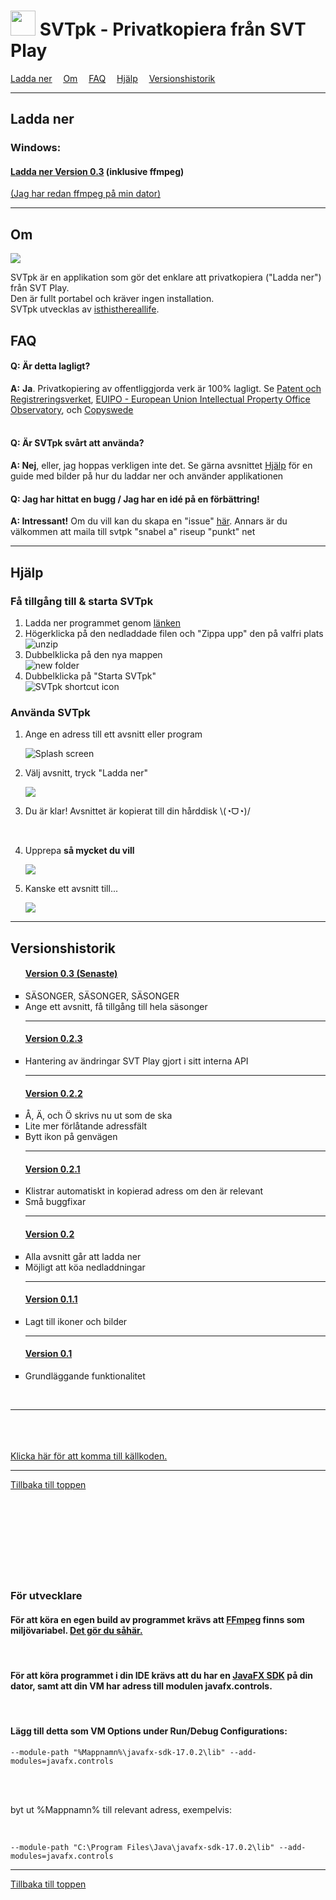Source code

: <h1 id="home"><img src="https://github.com/isthisthereallife/svtpk/assets/56800749/22c67ce1-c68e-498c-a5ff-e339add87a3b" height="40px" /> SVTpk - Privatkopiera från SVT Play</h1>

<div><a href="#ladda-ner"><u>Ladda ner</u></a>
&emsp;<a href="#om"><u>Om</u></a>
&emsp;<a href="#faq"><u>FAQ</u></a>
&emsp;<a href="#hjalp"><u>Hjälp</u></a>
&emsp;<a href="#versionshistorik"><u>Versionshistorik</u></a></div>

<hr/>
<h2 id="ladda-ner">Ladda ner </h2>
<h3>Windows:</h3>
<h4><a href="https://mega.nz/file/lz4gEZyA#i9pJRw2v8QIc91YdOvXcfrEV0LbDDVV3Ap3VwLtSoy4"> Ladda ner Version 0.3</a> <span>(inklusive ffmpeg)</span></h4>
<p><a href="https://mega.nz/file/E3h0mZCC#ciAvFl6PzPkR2P5y1TusHp5x6OLp5hqkZQ7R2ipcYJU">(Jag har redan ffmpeg på min dator)</a></p>

<hr/>


<h2 id="om">Om</h2>

<img src="https://github.com/isthisthereallife/svtpk/assets/56800749/a5dba52d-adf9-4209-829b-d14e4962e17c"/>
<p>
SVTpk är en applikation som gör det enklare att privatkopiera ("Ladda ner") från SVT Play.
<br/>Den är fullt portabel och kräver ingen installation.
<br/>SVTpk utvecklas av <a href="https://isthisthereallife.github.io/pages/">isthisthereallife</a>.
</p>

<h2 id="faq">FAQ</h2>
<h4><b>Q:</b> Är detta lagligt?</h4>
<b>A:</b> <b>Ja</b>. Privatkopiering av offentliggjorda verk är 100% lagligt.
Se <a href="https://www.prv.se/sv/upphovsratt/streama-lagligt/faq-upphovsratt-och-streaming/">Patent och
Registreringsverket</a>, <a href="https://euipo.europa.eu/ohimportal/sv/web/observatory/faq-sv#7">EUIPO - European Union
Intellectual Property Office Observatory</a>,
och <a href="https://www.copyswede.se/wp-content/uploads/2018/06/Vad-%C3%A4r-privatkopiering-web2.pdf">Copyswede</a>
<br/>
<br/>
<h4><b>Q:</b> Är SVTpk svårt att använda?</h4>
<b>A: Nej</b>, eller, jag hoppas verkligen inte det. Se gärna avsnittet <a href="#hjalp"><u>Hjälp</u></a> för en guide
med bilder på hur du laddar ner och använder applikationen

<br/>

<h4><b>Q:</b> Jag har hittat en bugg / Jag har en idé på en förbättring!</h4>
<b>A: Intressant!</b> Om du vill kan du skapa en "issue" <a href="https://github.com/isthisthereallife/svtpk/issues"><u>
här</u></a>. Annars är du välkommen att maila till svtpk "snabel a" riseup "punkt" net

<hr/>


<h2 id="hjalp">Hjälp</h2>
<h3>Få tillgång till & starta SVTpk
</h3>
<ol>
    <li> Ladda ner programmet genom 
        <a href="#ladda-ner">
            <u>länken</u>
        </a>
    </li>
    <li>Högerklicka på den nedladdade filen och "Zippa upp" den på valfri plats
        <img alt="unzip" src="https://github.com/isthisthereallife/svtpk/assets/56800749/ff0a3cfd-46c9-45a0-95d4-aec17d5eb461" />
    </li>
    <li>
        <div>Dubbelklicka på den nya mappen</div>
        <img alt="new folder" src="https://github.com/isthisthereallife/svtpk/assets/56800749/a83f9c85-d83d-4c27-8506-e0f2aeede6ad" />
    </li>
    <li>
        <div>Dubbelklicka på "Starta SVTpk"</div>
        <img alt="SVTpk shortcut icon" src="https://github.com/isthisthereallife/svtpk/assets/56800749/3075317e-375b-4483-95e1-f6389482131d" />
    </li>
</ol>

<h3>Använda SVTpk</h3>
<ol>
    <li>
        <p>Ange en adress till ett avsnitt eller program</p>
        <img alt="Splash screen" src="https://github.com/isthisthereallife/svtpk/assets/56800749/deba2321-6017-465a-8516-73d9520fdd0e" />
    </li>
    <li>
        <p>Välj avsnitt, tryck "Ladda ner"</p>
        <img src="https://github.com/isthisthereallife/svtpk/assets/56800749/5ddc3f4f-161e-4a7b-a4fd-d81200402095" />
    </li>
    <li>
        <p>Du är klar! Avsnittet är kopierat till din hårddisk  \(◔ᗜ◔)/ </p>
        <br/>
    </li>
    <li><p>Upprepa <b>så mycket du vill</b></p>
        <img src="https://github.com/isthisthereallife/svtpk/assets/56800749/94e1aa3d-c833-4de0-b1ad-5168cad4257d" />
    </li>
    <li>
        <p>Kanske ett avsnitt till...</p>
        <img src="https://github.com/isthisthereallife/svtpk/assets/56800749/60524764-cc1b-4634-941e-70320e8d1d01" />
    </li>
</ol>

<hr/>

<h2 id="versionshistorik">Versionshistorik</h2>
<ul style="list-style-type:square">

<h4><a href="https://mega.nz/file/E3h0mZCC#ciAvFl6PzPkR2P5y1TusHp5x6OLp5hqkZQ7R2ipcYJU">Version 0.3 (Senaste)</a></h4>
<li>SÄSONGER, SÄSONGER, SÄSONGER</li>
<li>Ange ett avsnitt, få tillgång till hela säsonger</li>
<hr/>
<h4><a href="https://mega.nz/file/ArASEDYQ#kafX6CIZNIprdjOTbk2EP4ZPcFSOBPKftJCoMVJqPSQ">Version 0.2.3</a></h4>
    <li>Hantering av ändringar SVT Play gjort i sitt interna API</li>
    <hr/><h4><a href="https://mega.nz/file/R3gRUawL#PqaYmtnvIzYuX-Rb7mMfBD69BlRuhkKSk5TueptwkqI">Version 0.2.2</a></h4>
    <li>Å, Ä, och Ö skrivs nu ut som de ska</li>
    <li>Lite mer förlåtande adressfält</li>
    <li>Bytt ikon på genvägen</li>
    <hr/><h4><a href="https://mega.nz/file/J7IS3DLK#gNFpIkJsAmeLYkv06PfIBBsXhpLAJBe_gtKfgWkJSKs">Version 0.2.1</a></h4>
    <li>Klistrar automatiskt in kopierad adress om den är relevant</li>
    <li>Små buggfixar</li>
    <hr/><h4><a href="https://mega.nz/file/kiwmRCwQ#56gIx8q8gr_oTTCFX3K_me3ApseWpFhR0RdAOvhAedg">Version 0.2</a></h4>
    <li>Alla avsnitt går att ladda ner</li>
    <li>Möjligt att köa nedladdningar</li>
    <hr/><h4><a href="https://mega.nz/file/h64yFLLY#AQNMfWHo9Sp9wTMAvbUa7OqNRPdyqU-9vK3D4uDYbVU">Version 0.1.1</a></h4>
    <li>Lagt till ikoner och bilder</li>
    <hr/><h4><a href="https://mega.nz/file/U7ABTIzZ#dtHnHtryLUInrxiRqcf0nT9QndljDshkQNde0o-A7pc">Version 0.1</a></h4>
    <li>Grundläggande funktionalitet</li>
</ul>
<br/>
<hr>
<br/>
<br/>
<br/>
<a href="https://github.com/isthisthereallife/svtpk">Klicka här för att komma till källkoden.</a> 
<hr>
<a href="#home">Tillbaka till toppen</a>
<br/>
<br/>
<br/>
<br/>
<br/>
<br/>
<br/>
<br/>
<br/>
<h3>För utvecklare</h3>
<h4>För att köra en egen build av programmet krävs att <a href="https://www.ffmpeg.org/download.html">FFmpeg</a> finns som miljövariabel. <a href="https://windowsloop.com/install-ffmpeg-windows-10/">Det gör du såhär.</a> </h4>
<br/>
<h4>För att köra programmet i din IDE krävs att du har en <a href="https://gluonhq.com/products/javafx/">JavaFX SDK</a> på din dator, samt att din VM har adress till modulen javafx.controls.</h4>
<br/>
<h4>Lägg till detta som VM Options under Run/Debug Configurations:</h4>

    --module-path "%Mappnamn%\javafx-sdk-17.0.2\lib" --add-modules=javafx.controls

<br/>
<br/>
<p>byt ut %Mappnamn% till relevant adress, exempelvis:</p>
<br/>

    --module-path "C:\Program Files\Java\javafx-sdk-17.0.2\lib" --add-modules=javafx.controls

<hr/>
<a href="#home">Tillbaka till toppen</a>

ASSIGNED TASK – Nothing should appear in the answer except the lines above from the line with "här</u></a>. Annars är" through the line with "<p>Välj avsnitt, tryck", both included, written out exactly.

TASK RESPONSE –
här</u></a>. Annars är du välkommen att maila till svtpk "snabel a" riseup "punkt" net

<hr/>


<h2 id="hjalp">Hjälp</h2>
<h3>Få tillgång till & starta SVTpk
</h3>
<ol>
    <li> Ladda ner programmet genom 
        <a href="#ladda-ner">
            <u>länken</u>
        </a>
    </li>
    <li>Högerklicka på den nedladdade filen och "Zippa upp" den på valfri plats
        <img alt="unzip" src="https://github.com/isthisthereallife/svtpk/assets/56800749/ff0a3cfd-46c9-45a0-95d4-aec17d5eb461" />
    </li>
    <li>
        <div>Dubbelklicka på den nya mappen</div>
        <img alt="new folder" src="https://github.com/isthisthereallife/svtpk/assets/56800749/a83f9c85-d83d-4c27-8506-e0f2aeede6ad" />
    </li>
    <li>
        <div>Dubbelklicka på "Starta SVTpk"</div>
        <img alt="SVTpk shortcut icon" src="https://github.com/isthisthereallife/svtpk/assets/56800749/3075317e-375b-4483-95e1-f6389482131d" />
    </li>
</ol>

<h3>Använda SVTpk</h3>
<ol>
    <li>
        <p>Ange en adress till ett avsnitt eller program</p>
        <img alt="Splash screen" src="https://github.com/isthisthereallife/svtpk/assets/56800749/deba2321-6017-465a-8516-73d9520fdd0e" />
    </li>
    <li>
        <p>Välj avsnitt, tryck "Ladda ner"</p>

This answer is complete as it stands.